- _Exercise input_
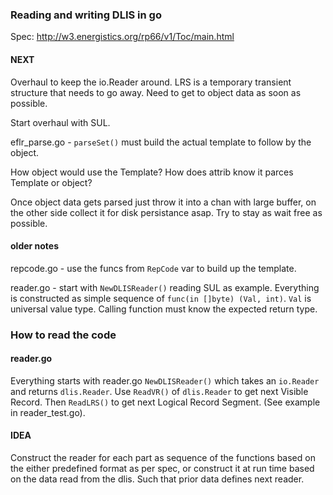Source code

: ### Reading and writing DLIS in go
Spec: http://w3.energistics.org/rp66/v1/Toc/main.html



#### NEXT

Overhaul to keep the io.Reader around. LRS is a temporary transient structure that needs to go away. Need to get to object data as soon as possible.

Start overhaul with SUL.
    
eflr_parse.go - `parseSet()` must build the actual template to follow by the object.

How object would use the Template? How does attrib know it parces Template or object?

Once object data gets parsed just throw it into a chan with large buffer, on the other side collect it for disk persistance asap. Try to stay as wait free as possible.

#### older notes
    
repcode.go - use the funcs from `RepCode` var to build up the template.

reader.go - start with `NewDLISReader()` reading SUL as example. Everything is constructed as simple sequence of `func(in []byte) (Val, int)`. `Val` is universal value type. Calling function must know the expected return type.


### How to read the code
    
#### reader.go

Everything starts with reader.go `NewDLISReader()` which takes an `io.Reader` and returns `dlis.Reader`. Use `ReadVR()` of `dlis.Reader` to get next Visible Record. Then `ReadLRS()` to get next Logical Record Segment. (See example in reader_test.go).


#### IDEA

Construct the reader for each part as sequence of the functions based on the either predefined format as per spec, or construct it at run time based on the data read from the dlis. Such that prior data defines next reader.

- _What you will do_
Using the listing above, gather each line that holds the string "data" and copy it.

- _Output below_
Overhaul to keep the io.Reader around. LRS is a temporary transient structure that needs to go away. Need to get to object data as soon as possible.
Once object data gets parsed just throw it into a chan with large buffer, on the other side collect it for disk persistance asap. Try to stay as wait free as possible.
Construct the reader for each part as sequence of the functions based on the either predefined format as per spec, or construct it at run time based on the data read from the dlis. Such that prior data defines next reader.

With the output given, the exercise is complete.